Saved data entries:
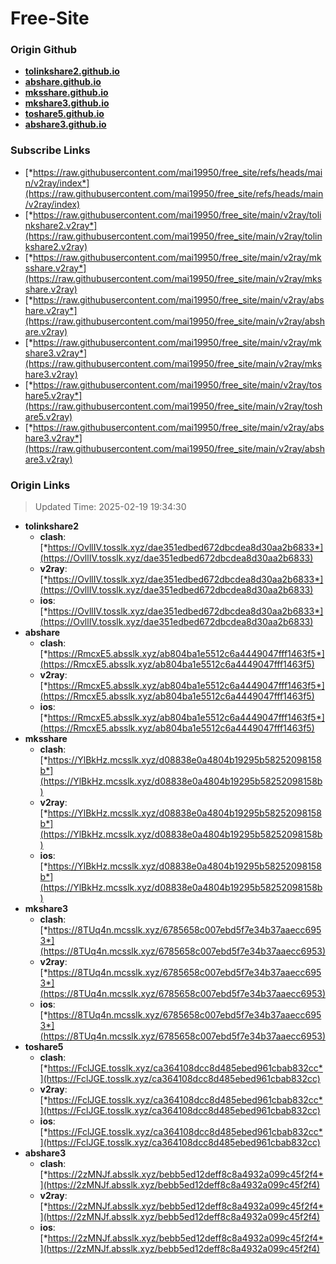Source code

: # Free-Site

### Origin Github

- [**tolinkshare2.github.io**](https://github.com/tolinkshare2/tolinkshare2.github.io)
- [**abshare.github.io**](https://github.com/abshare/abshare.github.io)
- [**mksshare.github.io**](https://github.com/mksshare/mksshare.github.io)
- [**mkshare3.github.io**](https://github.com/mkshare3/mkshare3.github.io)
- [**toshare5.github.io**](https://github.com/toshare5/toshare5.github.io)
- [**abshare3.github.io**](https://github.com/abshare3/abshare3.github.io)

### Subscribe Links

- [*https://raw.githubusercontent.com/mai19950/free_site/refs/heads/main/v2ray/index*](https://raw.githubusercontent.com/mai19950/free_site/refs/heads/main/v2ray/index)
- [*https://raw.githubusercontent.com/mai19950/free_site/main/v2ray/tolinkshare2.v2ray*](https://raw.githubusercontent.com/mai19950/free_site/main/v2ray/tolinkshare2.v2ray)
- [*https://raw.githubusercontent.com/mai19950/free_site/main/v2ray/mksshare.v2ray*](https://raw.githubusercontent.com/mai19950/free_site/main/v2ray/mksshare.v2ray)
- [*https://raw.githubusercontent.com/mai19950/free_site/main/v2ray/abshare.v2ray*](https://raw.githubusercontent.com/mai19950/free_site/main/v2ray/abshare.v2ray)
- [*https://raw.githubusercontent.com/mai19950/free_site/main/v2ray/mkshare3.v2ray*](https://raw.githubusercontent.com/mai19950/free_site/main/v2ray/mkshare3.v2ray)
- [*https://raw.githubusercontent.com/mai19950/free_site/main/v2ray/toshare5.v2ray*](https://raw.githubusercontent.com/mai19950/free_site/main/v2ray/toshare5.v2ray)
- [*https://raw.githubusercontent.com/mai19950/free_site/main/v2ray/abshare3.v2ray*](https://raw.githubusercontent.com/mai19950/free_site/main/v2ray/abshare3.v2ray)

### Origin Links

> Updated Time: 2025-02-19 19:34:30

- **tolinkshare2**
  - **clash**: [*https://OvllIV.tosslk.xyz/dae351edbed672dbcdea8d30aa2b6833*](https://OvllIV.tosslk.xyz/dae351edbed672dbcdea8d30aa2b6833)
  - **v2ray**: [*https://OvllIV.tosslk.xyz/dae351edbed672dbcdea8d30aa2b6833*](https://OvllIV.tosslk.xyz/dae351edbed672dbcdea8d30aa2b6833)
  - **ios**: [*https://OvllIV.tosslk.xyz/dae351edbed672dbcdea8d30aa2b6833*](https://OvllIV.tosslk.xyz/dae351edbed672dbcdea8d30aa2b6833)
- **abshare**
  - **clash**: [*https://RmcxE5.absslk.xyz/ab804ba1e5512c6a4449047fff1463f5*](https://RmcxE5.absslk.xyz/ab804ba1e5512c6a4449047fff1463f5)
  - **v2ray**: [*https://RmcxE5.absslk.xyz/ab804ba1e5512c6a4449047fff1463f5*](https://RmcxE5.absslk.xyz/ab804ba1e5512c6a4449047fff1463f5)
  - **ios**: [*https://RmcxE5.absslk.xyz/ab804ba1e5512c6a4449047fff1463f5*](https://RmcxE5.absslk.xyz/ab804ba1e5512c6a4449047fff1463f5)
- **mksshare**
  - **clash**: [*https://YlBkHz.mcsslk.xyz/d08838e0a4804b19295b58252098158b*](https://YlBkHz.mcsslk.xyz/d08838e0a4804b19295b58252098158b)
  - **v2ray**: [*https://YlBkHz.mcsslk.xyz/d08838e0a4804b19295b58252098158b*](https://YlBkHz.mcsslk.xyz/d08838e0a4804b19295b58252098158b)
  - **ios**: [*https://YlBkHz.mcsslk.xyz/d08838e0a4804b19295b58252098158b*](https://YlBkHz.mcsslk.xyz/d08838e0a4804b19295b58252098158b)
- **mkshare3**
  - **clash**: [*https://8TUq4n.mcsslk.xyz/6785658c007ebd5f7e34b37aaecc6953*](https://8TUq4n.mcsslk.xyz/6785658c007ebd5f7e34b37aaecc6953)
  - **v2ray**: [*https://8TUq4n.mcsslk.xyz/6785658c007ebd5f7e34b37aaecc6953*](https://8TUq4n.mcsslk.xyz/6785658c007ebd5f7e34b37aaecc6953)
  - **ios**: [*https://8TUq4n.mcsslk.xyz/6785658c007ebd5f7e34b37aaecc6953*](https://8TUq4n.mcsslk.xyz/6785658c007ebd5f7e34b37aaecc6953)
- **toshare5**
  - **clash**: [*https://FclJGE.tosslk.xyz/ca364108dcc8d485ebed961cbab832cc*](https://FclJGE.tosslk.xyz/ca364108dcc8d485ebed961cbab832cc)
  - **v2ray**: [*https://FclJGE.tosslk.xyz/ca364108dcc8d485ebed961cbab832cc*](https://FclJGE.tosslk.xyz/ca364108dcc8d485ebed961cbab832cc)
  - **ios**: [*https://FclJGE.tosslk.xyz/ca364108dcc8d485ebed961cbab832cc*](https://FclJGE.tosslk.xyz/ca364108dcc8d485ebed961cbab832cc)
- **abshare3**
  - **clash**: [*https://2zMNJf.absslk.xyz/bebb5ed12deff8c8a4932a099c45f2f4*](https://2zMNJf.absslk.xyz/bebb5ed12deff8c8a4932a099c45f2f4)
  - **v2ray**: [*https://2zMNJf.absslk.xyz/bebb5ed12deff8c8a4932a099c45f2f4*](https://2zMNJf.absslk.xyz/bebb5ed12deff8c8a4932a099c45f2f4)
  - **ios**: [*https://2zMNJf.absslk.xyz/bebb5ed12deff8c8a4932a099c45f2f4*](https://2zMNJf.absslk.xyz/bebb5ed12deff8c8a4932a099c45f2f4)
==
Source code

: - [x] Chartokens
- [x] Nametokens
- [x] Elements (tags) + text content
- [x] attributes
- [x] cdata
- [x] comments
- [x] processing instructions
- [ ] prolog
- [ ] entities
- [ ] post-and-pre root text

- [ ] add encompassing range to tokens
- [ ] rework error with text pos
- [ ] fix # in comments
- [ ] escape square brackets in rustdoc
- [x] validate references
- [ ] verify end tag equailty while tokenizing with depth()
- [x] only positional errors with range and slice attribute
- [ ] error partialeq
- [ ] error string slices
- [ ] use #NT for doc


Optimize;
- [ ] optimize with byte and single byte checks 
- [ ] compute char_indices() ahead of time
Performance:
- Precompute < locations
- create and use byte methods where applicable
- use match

* About this exercise
Take the entries above and return only the lines from the one with "- [ ] rework error with text pos" to the one with "- use match", both included, unchanged.

* Answer to the exercise
- [ ] rework error with text pos
- [ ] fix # in comments
- [ ] escape square brackets in rustdoc
- [x] validate references
- [ ] verify end tag equailty while tokenizing with depth()
- [x] only positional errors with range and slice attribute
- [ ] error partialeq
- [ ] error string slices
- [ ] use #NT for doc


Optimize;
- [ ] optimize with byte and single byte checks 
- [ ] compute char_indices() ahead of time
Performance:
- Precompute < locations
- create and use byte methods where applicable
- use match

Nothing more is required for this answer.